Orang-orang Mongol yang datang dengan kebengisan dan mengobarkan peperangan yang luar biasa akibat pengua­saan teknik penggunaan kuda, dilihat dari segi fisik memang cakap, tetapi secara ideologis mereka lemah, se­hingga secara ajaib malah masuk Islam. Karena itu, menurut istilah sosiologi agama, mereka menderita convert complex (tingkah laku keagamaan ekstrem yang biasanya dialami oleh pemeluk baru agama [dalam Islam, mu'allaf]). Keekstreman orang-orang Mongol tampak ketika Bani Saljuk berhasil merebut Yerusalem dan melarang orang Kristen memasukinya. Tindakan ini berlawanan dengan kebiasaan ketika Yerusalem berada di tangan orang-orang Islam Arab yang membebaskan orang-orang Kristen masuk al-Quds atau al-Bait al-Maqdis di Yerusalem. Pelarangan orang Kristen masuk Yerusalem inilah yang dapat menimbulkan provokasi.

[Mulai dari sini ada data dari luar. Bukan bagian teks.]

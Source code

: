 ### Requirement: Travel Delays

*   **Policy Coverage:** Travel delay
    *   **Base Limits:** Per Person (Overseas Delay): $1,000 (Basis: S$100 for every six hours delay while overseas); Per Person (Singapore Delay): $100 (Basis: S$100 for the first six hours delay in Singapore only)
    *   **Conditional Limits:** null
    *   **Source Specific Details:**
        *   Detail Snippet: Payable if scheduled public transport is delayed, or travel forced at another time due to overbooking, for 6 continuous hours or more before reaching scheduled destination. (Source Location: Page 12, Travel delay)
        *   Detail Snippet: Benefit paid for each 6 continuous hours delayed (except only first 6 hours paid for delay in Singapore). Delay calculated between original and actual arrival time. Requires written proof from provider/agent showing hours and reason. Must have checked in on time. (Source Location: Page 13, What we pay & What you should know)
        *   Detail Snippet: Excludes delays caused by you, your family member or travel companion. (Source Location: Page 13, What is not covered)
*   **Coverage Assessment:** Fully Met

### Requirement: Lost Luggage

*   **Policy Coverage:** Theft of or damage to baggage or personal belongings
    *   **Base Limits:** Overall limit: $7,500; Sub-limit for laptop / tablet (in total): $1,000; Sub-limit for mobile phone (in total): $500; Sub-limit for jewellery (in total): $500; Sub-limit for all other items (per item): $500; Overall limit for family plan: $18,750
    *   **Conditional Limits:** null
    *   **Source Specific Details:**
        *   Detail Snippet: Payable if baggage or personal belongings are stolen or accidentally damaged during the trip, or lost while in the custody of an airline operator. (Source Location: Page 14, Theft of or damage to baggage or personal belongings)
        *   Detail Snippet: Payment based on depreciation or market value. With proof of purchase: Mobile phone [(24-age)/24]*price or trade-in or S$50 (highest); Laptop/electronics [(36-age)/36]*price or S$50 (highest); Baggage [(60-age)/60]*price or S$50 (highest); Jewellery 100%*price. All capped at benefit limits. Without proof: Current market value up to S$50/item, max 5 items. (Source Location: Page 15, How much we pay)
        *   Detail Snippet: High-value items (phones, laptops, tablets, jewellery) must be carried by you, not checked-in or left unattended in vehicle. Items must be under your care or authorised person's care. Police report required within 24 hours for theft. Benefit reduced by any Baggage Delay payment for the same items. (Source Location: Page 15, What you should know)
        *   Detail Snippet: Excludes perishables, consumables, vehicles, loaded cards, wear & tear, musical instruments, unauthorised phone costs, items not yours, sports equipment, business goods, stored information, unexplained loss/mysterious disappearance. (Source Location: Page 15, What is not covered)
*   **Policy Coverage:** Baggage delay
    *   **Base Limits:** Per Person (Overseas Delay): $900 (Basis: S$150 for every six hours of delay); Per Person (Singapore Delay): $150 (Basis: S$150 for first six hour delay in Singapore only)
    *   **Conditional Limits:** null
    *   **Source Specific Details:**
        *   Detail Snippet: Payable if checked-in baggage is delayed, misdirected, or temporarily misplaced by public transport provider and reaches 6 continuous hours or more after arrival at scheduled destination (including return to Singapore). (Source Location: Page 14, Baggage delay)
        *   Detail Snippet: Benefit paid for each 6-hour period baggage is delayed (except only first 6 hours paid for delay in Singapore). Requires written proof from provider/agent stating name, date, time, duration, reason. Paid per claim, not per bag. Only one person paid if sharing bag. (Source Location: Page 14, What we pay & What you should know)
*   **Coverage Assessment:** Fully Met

Menanggapi pelarangan tersebut, Paus yang ada di Roma mengumumkan kepada seluruh pengikut Kristen bahwa barang siapa bersukarela untuk pergi ke Yerusalem dia dijamin masuk surga. Dengan iming-iming jaminan masuk surga, orang Kristen Eropa berbondong-bondong menyerbu daerah Islam, terutama Syria, di mana Yerusalem berada. Orang-orang Salib yang datang adalah orang-orang biasa, sehingga yang dijadikan sasaran bukan semata orang Islam. Ketika melewati daerah Konstantinopel yang masih Kristen pun mereka jadikan sasaran. Dari sinilah Perang Saling yang berkepanjangan dan sangat melelahkan itu dimulai.
Bagi tentara Salib, bukan semata maklumat Paus dengan iming-iming masuk surga yang mendasari semangat juang menduduki daerah Islam. Ada sesuatu lain yang menja­di sumber kekuatan mereka, peringatan Natal. Peringatan Natal (kelahiran Isa al-Masih [mîlâd al-Masîh]) selalu diperingati tentara Salib sebagai suatu momen untuk membangkitkan semangat juang mereka, untuk mengingatkan bahwa mereka berada dalam perjuangan suci dalam menegakkan kebenaran.

Adalah Shalahuddin al-Ayyubi, seorang sultan dari Mesir yang sangat bijaksana dan cerdas, menjadi salah seorang panglima pasukan Islam dalam Perang Salib yang membawa kemenangan. Baginya, perang bukanlah sekedar mengandalkan kekuatan pasukan dan strategi. Lebih penting dari itu, semangat juang harus selalu dipertahankan dan bahkan kalau mungkin ditingkatkan. Karenanya, al-Ayyubi tidak segan-segan untuk mengambil pelajaran dari peringa­tan Natal tentara Salib dengan mengadakan peringatan hari kelahiran (maulid) Nabi Muhammad saw. Atas idenya tersebut kemudian maulid diperingati sampai sekarang.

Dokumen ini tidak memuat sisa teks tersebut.